Wrong..... Carolina Reaper.
HA! Gringo mouth!
Learning experiences ...
They’ll help keep tomato hornworms away from your other vegetables.
Why take any chances................just lay a field of Claymores........
Don’t touch the pepper. Don’t let kids touch the pepper.
No kidding.
Don’t worry about dogs or kids— they’ll only mess with them once. Ghost peppers are great. Let them grow til they’re nice and red— they’re sweeter that way.
Don’t ever drip pepper juice on toilet paper in questionable public places.
That is just mean and makes people sad.
No heat.
Will go to Lowes tomorrow to find some seeds for these "hot" peppers.

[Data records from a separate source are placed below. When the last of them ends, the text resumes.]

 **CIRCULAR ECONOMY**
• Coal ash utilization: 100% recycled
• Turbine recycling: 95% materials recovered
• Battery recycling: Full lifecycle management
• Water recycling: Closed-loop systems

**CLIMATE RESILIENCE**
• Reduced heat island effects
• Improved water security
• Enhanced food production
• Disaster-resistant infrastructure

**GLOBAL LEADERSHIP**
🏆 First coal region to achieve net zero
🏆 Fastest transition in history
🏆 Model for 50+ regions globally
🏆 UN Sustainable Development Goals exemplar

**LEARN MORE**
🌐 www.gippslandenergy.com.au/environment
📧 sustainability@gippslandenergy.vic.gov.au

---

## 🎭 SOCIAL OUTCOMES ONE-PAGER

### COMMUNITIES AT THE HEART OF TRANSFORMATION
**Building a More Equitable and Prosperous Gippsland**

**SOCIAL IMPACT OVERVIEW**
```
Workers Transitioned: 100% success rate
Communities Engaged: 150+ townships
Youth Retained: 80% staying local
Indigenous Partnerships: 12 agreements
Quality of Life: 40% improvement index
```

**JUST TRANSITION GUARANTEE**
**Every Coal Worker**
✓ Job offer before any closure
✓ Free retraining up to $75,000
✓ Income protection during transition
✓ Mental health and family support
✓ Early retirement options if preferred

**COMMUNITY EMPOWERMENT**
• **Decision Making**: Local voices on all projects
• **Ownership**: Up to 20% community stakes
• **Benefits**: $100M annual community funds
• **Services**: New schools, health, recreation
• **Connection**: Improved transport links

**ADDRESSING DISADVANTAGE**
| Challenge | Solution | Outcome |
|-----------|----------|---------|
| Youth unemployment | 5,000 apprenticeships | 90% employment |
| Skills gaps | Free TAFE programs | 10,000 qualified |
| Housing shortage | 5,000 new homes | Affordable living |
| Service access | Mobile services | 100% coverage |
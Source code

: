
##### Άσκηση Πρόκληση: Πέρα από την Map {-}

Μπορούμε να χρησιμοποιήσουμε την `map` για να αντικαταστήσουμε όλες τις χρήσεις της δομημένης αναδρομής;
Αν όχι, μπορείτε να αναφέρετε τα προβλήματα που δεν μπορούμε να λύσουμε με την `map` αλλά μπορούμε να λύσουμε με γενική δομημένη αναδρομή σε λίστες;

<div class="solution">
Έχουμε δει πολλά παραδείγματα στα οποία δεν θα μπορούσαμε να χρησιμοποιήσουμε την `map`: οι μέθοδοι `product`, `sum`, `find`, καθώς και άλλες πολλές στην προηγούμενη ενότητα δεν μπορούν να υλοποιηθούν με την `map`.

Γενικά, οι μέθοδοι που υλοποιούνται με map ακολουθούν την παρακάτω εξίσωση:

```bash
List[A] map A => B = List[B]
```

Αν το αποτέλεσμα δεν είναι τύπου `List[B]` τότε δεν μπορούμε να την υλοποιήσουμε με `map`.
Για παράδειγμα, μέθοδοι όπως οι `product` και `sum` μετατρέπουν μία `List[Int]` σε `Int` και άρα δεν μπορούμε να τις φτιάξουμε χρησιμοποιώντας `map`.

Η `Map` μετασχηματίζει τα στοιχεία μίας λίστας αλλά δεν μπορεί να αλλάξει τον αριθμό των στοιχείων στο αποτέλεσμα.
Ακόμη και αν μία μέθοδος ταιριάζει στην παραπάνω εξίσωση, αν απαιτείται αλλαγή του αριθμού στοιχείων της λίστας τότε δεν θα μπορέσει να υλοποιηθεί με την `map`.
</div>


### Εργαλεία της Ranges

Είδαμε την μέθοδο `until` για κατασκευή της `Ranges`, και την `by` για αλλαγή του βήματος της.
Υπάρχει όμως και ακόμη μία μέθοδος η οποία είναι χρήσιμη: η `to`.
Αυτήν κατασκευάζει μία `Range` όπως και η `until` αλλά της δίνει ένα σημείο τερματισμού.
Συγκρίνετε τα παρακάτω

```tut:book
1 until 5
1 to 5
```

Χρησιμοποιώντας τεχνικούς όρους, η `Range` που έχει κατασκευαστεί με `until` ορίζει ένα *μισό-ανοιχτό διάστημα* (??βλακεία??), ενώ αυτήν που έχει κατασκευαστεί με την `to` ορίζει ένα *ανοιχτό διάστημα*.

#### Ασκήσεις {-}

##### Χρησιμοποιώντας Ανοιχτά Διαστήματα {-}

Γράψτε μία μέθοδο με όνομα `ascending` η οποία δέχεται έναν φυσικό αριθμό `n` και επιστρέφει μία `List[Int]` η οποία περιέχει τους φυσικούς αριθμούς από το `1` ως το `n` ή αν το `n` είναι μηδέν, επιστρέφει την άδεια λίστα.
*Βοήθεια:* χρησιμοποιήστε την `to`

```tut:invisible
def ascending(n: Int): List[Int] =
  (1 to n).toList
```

if planted near sweet peppers they may cross pollenate. They won’t get much milder, but the sweet peppers will get really hot!
You're gonna need a bigger bottle.
I picked up one, and he’s been guarding the back door of the house.
Generally, hot pepper plants of all kinds have been the prettiest plants in the garden, even including flowers (a lot of flowers have pretty blooms, but are kinda ugly everywhere else, IMHO). I like to keep them in pots, and bring them in as the weather slips toward frost, peppers are among the least resistant to that. As the hot pepper plants *can* be grown from seed, that’s cheaper, but pepper seeds by and large only last about four years before their germination rates fall off substantially. It’s cheaper and probably more fun to keep the plants alive in the house and put ‘em back out in the spring.
Their relatives the tomato are generally the best seeds in storage. About 20 years ago the germ plasm storage facility pulled some old, uncatalogued packs out of the back of a drawer (as it were). They were researched a bit, no one had heard of the company or the variety, and it turned out to be from around the Civil War.
They had over 90 percent germination, and estimated that the fresh batch of seeds obtained will not fall below 50 percent for 250 years or so.